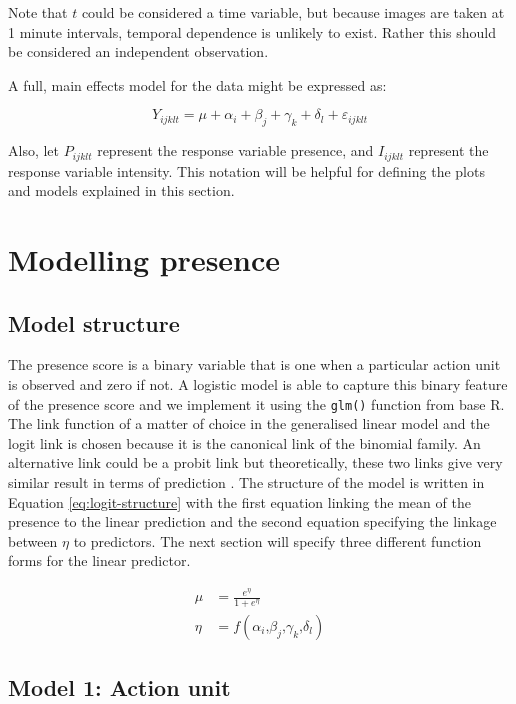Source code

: \documentclass{monashthesis}
\begin{document}
Note that \(t\) could be considered a time variable, but because images are taken at 1 minute intervals, temporal dependence is unlikely to exist. Rather this should be considered an independent observation.

A full, main effects model for the data might be expressed as:

\[Y_{ijklt} = \mu + \alpha_i + \beta_j + \gamma_k + \delta_l + \varepsilon_{ijklt}\]

\noindent Also, let \(P_{ijklt}\) represent the response variable presence, and \(I_{ijklt}\) represent the response variable intensity. This notation will be helpful for defining the plots and models explained in this section.

\hypertarget{modelling-presence}{%
\section{Modelling presence}\label{modelling-presence}}

\hypertarget{model-structure}{%
\subsection{Model structure}\label{model-structure}}

The presence score is a binary variable that is one when a particular action unit is observed and zero if not. A logistic model is able to capture this binary feature of the presence score and we implement it using the \texttt{glm()} function from base R. The link function of a matter of choice in the generalised linear model and the logit link is chosen because it is the canonical link of the binomial family. An alternative link could be a probit link but theoretically, these two links give very similar result in terms of prediction \autocite{faraway2016extending}. The structure of the model is written in Equation \ref{eq:logit-structure} with the first equation linking the mean of the presence to the linear prediction and the second equation specifying the linkage between \(\eta\) to predictors. The next section will specify three different function forms for the linear predictor.

\begin{align}
\mu &= \frac{e^{\eta}}{1 + e^{\eta}} \\
\eta &= f(\alpha_i\text{,}\beta_j\text{,}\gamma_k\text{,}\delta_l) \label{eq:logit-structure}
\end{align}

\hypertarget{model-1-action-unit}{%
\subsection{Model 1: Action unit}\label{model-1-action-unit}}
\end{document}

════════════════════

Hand back the data exactly as it appears, with all pictures cut.

Source code

: \documentclass{monashthesis}
\begin{document}
Note that \(t\) could be considered a time variable, but because images are taken at 1 minute intervals, temporal dependence is unlikely to exist. Rather this should be considered an independent observation.

A full, main effects model for the data might be expressed as:

\[Y_{ijklt} = \mu + \alpha_i + \beta_j + \gamma_k + \delta_l + \varepsilon_{ijklt}\]

\noindent Also, let \(P_{ijklt}\) represent the response variable presence, and \(I_{ijklt}\) represent the response variable intensity. This notation will be helpful for defining the plots and models explained in this section.

\hypertarget{modelling-presence}{%
\section{Modelling presence}\label{modelling-presence}}

\hypertarget{model-structure}{%
\subsection{Model structure}\label{model-structure}}

The presence score is a binary variable that is one when a particular action unit is observed and zero if not. A logistic model is able to capture this binary feature of the presence score and we implement it using the \texttt{glm()} function from base R. The link function of a matter of choice in the generalised linear model and the logit link is chosen because it is the canonical link of the binomial family. An alternative link could be a probit link but theoretically, these two links give very similar result in terms of prediction \autocite{faraway2016extending}. The structure of the model is written in Equation \ref{eq:logit-structure} with the first equation linking the mean of the presence to the linear prediction and the second equation specifying the linkage between \(\eta\) to predictors. The next section will specify three different function forms for the linear predictor.

\begin{align}
\mu &= \frac{e^{\eta}}{1 + e^{\eta}} \\
\eta &= f(\alpha_i\text{,}\beta_j\text{,}\gamma_k\text{,}\delta_l) \label{eq:logit-structure}
\end{align}

\hypertarget{model-1-action-unit}{%
\subsection{Model 1: Action unit}\label{model-1-action-unit}}
\end{document}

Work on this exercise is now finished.